Foreign investors turned net sellers on Bursa for the third straight week, with outflows at RM27.7 million for the week ended Sept 8. Nevertheless, the outflows were slower than the RM113.5 million in the previous week, according to MIDF Research. Local institutions, however, maintained their net buying pace for the fourth consecutive week, amounting to RM60.6 million.

Local retail investors were even more cautious as they continued to offload shares for the ninth consecutive week, resulting in RM33 million worth of net selling.

Yee is pinning his hopes on the construction sector for more continuous news flow to ensure sustainable market interest. Citing the revival of the Melaka Gateway project as an example, he says this is a good start for the construction industry. “If the government announces more mega projects, then it will certainly boost the construction industry … Investors have to wait for the news flow to emerge.”

Last week, KAJ Development Sdn Bhd announced that the RM43 billion Melaka Gateway mega project is being revitalised following the approval of the guidelines and regulations and the support of the federal and state governments.

Once mega projects kick in, it will create a spillover effect on industrial products, says Yee. “Construction has the highest multiplier effect on the economy as it goes across the board.”

He expects banking and telecommunication stocks to be key supports for the FBM KLCI for the rest of this year. “If you look at the consensus [target] prices for banks, there is still a lot of upside compared with current prices,” he says.

On the ACE Market, SMRT Holdings Bhd is the best-performing counter with a gain of more than 400%. The main catalyst, of it being a pure tech firm following a restructuring exercise to carve out its education business, has already been priced in.

SMRT reported a net loss of RM69.32 million for 2Q2023 following the disposal of SMR Education Sdn Bhd to Cyberjaya Education Group Bhd for RM49.5 million. For 1Q2023 quarter, the group posted a net profit of RM44.45 million.

Other notable mentions are Catcha Digital Bhd and Volcano Bhd. Catcha Digital’s share price started to rebound in July ahead of its announcement on its exit from the Guidance Note 2 (GN2) status at end-July. It raised RM29.7 million from its rights issue to fund its business expansion plans, which include developing technology solutions and software for the government and public sector in line with the Malaysia Digital Economy Blueprint. Having closed at 55 sen last Wednesday, the stock is up 208% year to date (YTD).

Nameplate and plastic injection mould parts maker Volcano has delivered an impressive share price performance with a gain of 83.5% since early this year. This came after it posted a net profit of RM1.27 million in 2Q2023 versus RM500,000 in 1Q2023.

It recently raised RM15.1 million from its private placement exercise involving 16.63 million shares at 91 sen apiece. Its share price had surged 83.5% YTD to close at 89 sen last Wednesday.
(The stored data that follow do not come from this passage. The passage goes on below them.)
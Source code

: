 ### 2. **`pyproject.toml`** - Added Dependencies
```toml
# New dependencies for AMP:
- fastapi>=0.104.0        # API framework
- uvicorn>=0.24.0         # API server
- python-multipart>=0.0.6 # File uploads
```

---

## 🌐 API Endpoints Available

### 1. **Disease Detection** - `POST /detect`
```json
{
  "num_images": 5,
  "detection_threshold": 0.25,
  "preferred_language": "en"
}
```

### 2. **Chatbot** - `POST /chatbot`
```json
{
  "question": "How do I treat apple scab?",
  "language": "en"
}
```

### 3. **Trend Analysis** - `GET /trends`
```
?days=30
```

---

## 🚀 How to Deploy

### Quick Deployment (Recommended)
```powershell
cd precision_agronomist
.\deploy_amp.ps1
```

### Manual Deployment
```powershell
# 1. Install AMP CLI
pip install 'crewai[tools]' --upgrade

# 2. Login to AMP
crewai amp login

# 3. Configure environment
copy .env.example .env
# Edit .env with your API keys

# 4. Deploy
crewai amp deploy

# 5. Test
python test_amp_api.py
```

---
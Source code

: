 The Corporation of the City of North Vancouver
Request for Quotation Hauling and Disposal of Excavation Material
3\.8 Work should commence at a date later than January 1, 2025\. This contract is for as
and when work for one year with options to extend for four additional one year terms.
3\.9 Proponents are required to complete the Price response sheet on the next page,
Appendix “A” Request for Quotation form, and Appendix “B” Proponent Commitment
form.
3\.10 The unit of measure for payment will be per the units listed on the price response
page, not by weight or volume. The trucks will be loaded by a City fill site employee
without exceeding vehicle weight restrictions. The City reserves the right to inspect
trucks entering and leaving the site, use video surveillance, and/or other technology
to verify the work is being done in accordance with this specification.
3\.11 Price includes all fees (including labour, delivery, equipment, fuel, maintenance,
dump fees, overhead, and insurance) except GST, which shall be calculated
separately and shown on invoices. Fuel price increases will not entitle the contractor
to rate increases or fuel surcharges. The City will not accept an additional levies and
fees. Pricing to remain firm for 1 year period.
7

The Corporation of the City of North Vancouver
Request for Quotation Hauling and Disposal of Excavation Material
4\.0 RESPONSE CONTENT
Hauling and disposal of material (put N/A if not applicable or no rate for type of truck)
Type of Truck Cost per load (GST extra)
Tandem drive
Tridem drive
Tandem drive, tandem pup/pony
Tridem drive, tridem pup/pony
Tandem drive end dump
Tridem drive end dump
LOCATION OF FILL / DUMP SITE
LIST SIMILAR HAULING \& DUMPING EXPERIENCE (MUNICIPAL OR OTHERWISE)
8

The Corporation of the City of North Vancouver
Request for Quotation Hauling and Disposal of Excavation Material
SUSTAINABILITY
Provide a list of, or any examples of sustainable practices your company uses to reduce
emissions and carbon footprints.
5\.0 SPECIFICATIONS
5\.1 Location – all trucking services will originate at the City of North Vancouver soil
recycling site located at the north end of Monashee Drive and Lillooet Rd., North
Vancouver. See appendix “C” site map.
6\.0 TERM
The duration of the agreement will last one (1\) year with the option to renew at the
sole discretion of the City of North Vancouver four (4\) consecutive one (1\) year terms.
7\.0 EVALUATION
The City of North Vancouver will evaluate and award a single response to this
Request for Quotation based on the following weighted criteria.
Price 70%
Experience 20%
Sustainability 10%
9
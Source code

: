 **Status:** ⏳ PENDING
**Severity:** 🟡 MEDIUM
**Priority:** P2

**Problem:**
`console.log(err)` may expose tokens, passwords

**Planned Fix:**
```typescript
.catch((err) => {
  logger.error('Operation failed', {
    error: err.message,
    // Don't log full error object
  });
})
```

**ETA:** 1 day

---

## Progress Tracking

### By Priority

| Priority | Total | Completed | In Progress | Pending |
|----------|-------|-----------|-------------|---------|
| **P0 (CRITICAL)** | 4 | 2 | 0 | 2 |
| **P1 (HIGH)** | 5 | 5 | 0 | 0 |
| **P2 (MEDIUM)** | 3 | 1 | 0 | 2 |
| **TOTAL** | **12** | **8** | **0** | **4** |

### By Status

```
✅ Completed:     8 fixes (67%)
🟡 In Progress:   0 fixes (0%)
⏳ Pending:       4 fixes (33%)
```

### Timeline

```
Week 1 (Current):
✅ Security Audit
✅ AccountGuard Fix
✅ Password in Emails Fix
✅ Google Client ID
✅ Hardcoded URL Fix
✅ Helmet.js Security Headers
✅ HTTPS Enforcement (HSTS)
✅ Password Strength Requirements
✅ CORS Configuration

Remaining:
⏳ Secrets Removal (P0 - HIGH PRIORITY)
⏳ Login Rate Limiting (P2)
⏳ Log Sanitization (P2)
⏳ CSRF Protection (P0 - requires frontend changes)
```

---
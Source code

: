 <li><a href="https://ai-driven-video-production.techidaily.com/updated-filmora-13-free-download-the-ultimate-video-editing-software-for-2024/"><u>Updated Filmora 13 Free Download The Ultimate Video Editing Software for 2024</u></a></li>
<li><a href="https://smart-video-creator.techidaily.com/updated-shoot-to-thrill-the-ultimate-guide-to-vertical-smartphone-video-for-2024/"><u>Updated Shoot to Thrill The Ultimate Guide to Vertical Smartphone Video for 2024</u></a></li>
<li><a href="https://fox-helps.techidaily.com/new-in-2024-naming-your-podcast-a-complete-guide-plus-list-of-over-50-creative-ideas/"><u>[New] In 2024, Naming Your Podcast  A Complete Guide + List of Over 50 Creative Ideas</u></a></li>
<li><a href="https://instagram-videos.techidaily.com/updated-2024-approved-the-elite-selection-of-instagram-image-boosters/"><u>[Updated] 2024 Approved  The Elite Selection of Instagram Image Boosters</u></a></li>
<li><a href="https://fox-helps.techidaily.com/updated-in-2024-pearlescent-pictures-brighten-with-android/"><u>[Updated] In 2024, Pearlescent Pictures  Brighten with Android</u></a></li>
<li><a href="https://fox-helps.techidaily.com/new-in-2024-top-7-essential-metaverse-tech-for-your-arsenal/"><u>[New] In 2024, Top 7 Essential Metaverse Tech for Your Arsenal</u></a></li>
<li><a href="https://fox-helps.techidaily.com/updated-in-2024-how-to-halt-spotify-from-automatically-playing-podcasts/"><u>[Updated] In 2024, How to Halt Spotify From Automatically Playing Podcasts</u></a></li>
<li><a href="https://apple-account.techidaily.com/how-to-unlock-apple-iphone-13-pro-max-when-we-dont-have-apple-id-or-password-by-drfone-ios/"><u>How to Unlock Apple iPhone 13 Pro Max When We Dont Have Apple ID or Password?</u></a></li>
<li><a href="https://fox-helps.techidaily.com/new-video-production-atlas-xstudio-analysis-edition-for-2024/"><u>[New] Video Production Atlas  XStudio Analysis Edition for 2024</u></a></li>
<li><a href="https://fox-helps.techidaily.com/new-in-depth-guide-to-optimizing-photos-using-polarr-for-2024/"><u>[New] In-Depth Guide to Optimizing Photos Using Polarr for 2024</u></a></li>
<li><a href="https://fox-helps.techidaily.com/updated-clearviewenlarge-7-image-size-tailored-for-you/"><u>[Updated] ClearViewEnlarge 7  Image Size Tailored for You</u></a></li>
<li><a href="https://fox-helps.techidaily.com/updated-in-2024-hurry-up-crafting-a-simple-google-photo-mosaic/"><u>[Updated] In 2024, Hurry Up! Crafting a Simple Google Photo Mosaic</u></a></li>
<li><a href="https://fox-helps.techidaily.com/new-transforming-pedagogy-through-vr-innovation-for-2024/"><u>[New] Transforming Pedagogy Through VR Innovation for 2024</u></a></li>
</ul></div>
Among the new listings, TT Vision, NationGate and Wellspire have outperformed, with gains of more than 200% each.

TT Vision is a Penang-based automated test equipment (ATE) manufacturer, with a diversified global client base in the light-emitting diode (LED), semiconductor and solar industries. The optoelectronics and integrated circuit segments collectively make up 60% of its order book.

Electronics manufacturing services provider NationGate is projected to achieve stronger 2H2023 results, which prompted Kenanga Research to raise its target price for the stock to RM1.75 last month from RM1.40 previously. This is on the back of a production ramp-up for existing customers and the onboarding of new Chinese customers in the artificial intelligence-related fields.

Bloomberg data shows that the consensus target price for NationGate is RM1.79, suggesting an upside potential of 34.6% compared with its closing price of RM1.33 last Wednesday.

Meanwhile, Wellspire, which is involved in the distribution of consumer packaged foods, posted a net profit of RM1.94 million for 1HFY2023 ended June 30, up 81.3% from the RM1.07 million in the previous corresponding period.